Fun Stuff

NOTICE

I’m gradually converting the content here into a LaTeX/PDF package for viewing/printing. Download the newest version <link to come>.

A Wild pyQuine Appears!

If you ever want to flex your programming muscle, pick a language and write a quine in it. A quine is a computer program that performs a single function: It simply prints its own source code and then terminates. There are many ways to write a quine, techniques differ by language, and some ways are definitely more hackish/cheatish than others.

I sat down and wrote a quine in Python today, and it took me about 20 minutes. It really felt like an amazing experience, and imagine having a program that lets you do this:

$ python quine.py > out1 && python out1 > out2 && python out2 > out3 && python out3 > out4 && ….

It simultaneously rewards and boggles the mind! I strongly recommend that you attempt to write your own quine in python (or your language of choice) before viewing mine or others. See if you can come up with your own!

Sorting Algorithms

Any student of any field in computer science knows about sorting.

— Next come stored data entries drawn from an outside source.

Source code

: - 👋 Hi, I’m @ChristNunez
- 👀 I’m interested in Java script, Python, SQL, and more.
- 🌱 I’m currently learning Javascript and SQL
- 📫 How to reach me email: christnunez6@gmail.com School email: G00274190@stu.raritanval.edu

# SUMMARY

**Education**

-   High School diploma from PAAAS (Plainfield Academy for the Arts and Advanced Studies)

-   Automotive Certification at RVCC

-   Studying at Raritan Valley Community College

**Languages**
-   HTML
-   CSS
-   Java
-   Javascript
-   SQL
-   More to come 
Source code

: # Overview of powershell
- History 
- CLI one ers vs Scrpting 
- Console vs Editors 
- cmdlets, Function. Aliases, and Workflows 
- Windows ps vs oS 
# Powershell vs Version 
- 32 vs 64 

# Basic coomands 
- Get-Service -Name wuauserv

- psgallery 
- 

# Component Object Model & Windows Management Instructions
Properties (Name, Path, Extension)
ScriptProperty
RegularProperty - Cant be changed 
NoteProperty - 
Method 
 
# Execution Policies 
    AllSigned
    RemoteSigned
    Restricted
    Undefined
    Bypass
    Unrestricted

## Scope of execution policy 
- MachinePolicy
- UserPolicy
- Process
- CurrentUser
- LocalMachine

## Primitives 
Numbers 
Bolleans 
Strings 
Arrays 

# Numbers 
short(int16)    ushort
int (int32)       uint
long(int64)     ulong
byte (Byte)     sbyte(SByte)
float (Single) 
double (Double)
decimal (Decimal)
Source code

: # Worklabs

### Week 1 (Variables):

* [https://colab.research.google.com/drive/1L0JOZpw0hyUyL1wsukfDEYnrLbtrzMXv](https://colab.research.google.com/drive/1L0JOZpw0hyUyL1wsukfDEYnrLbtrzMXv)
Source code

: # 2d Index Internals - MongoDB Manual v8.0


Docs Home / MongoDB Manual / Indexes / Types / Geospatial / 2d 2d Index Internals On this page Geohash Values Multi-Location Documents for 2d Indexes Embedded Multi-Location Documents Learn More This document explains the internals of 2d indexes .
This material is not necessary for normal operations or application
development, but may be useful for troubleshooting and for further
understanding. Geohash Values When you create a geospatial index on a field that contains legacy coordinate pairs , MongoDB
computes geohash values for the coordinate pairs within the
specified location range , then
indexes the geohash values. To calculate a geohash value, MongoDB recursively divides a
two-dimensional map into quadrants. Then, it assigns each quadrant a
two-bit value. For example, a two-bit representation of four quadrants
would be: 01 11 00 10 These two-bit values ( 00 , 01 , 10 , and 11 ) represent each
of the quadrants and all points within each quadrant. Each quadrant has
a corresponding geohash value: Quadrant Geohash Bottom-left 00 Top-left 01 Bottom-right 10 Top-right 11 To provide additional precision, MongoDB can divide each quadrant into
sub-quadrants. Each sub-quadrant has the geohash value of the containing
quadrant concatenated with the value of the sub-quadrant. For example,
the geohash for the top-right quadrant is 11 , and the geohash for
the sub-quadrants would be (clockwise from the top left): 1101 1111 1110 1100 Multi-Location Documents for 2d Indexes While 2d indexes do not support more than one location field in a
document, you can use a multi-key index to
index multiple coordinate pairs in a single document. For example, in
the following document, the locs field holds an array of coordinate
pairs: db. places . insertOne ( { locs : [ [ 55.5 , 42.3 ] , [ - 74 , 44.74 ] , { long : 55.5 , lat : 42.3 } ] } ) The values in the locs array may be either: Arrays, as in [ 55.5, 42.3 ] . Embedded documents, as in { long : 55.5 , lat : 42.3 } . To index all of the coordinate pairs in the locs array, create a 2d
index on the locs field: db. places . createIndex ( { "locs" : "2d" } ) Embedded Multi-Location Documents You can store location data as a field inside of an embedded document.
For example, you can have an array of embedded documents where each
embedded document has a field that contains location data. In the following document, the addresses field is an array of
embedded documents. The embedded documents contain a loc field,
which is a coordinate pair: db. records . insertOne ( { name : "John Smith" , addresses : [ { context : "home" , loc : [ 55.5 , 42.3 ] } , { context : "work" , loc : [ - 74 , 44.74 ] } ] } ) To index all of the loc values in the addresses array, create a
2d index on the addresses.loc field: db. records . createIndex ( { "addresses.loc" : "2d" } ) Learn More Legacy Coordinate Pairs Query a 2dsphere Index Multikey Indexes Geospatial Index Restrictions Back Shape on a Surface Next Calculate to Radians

The sorting problem is this: Given a homogeneous list A of n elements, on which elements a < relationship is defined, output a sorted list. That is to say, the output list should be such that for any two indices, x, y, in the list, x<y => A[x] < A[y]. The sorting problem is in P. Handwaving about notation: You cannot index lists, but when I do, you should find the meaning clear.

A number of algorithms exist to sort an array, and some are as fast as O(nlogn):

  • O(nn): Insertion sort, bubble sort, selection sort, quick sort et al.
  • O(nlogn): Mergesort, heap sort, binary tree sort et al.

Researchers have found that by using certain tricks (e.g. using specialized hardware, restricting the possible inputs) they can ensure faster runtimes, even linear time, but without such restrictions, the general worst-case runtime for sorting an array is generally considered O(nlogn)… until now! I’d like to present two sorting algorithms below that have worst case run time even faster than O(nlogn):

  • Drop sort: This produces a sorted list in linear time, worst case:

For (i=0; i<n; i++)
{
if L[i] > L[i+1] {drop L[i+1]; i=i++}
}

Drop sort works by stepping through the list elements, one by one, and dropping those elements that violate the ordering. As long as the drop operation takes constant time–and there’s no reason it shouldn’t–this algorithm produces a sorted list in worst (and best and average) case O(n) time. A friend of mine spotted this algorithm online somewhere, and now we can’t find it. If someone happens upon it, inform me and I’ll update this page to include a link and proper attribution.

  • Instant sort: This produces a sorted list in constant time:

Return L.head()

Instant sort, a novel sorting algorithm as far as I can tell, returns the head of the list. Note that instant sort does, indeed, return a sorted list. The list trivially meets the definition of “sorted” above, but it meets it exactly nonetheless; no tricks involved! Instant sort works in O(1) time.

The astute reader will undoubtedly point out the fact that these algorithms operate destructively; that is, sorting the list may return a list missing some of the original data. That’s a valid observation, but also consider that many times we accept the data loss, or the fact that the array be sorted is more important than preserving the data. In fact there’s a strong analogy between these destructive sorting algorithms and lossy media compression (“lossy” means that data is lost irreversibly in the compression process). Digital media compression algorithms like MP3, M4A (iTunes music store purchases), JPEG, and MPEG store the media in smaller space by eliminating some of it.

Yes, these popular compression algorithms throw away some of the data in the media in order to save space. The people aware that this occurs either don’t use these compression algorithms, or they decide that the data loss is acceptable. Several audio and image file formats compress data in a way that keeps all of the information, 100% of it. These are called “lossless” compression algorithms (or “lossless” formats). They include (audio) FLAC, ALAC, WMA lossless, and WAV (uncompressed). The same goes for image formats (PNG’s fantastic: It compresses losslessly and supports transparency and interlacing); in fact, there is a lossless JPEG specification, but people most frequently use the lossy version. Purists, archivists, audiophiles, and music enthusiasts tend to insist on lossless encoding, and for good reason, especially so considering the abundance of affordable storage we have available today.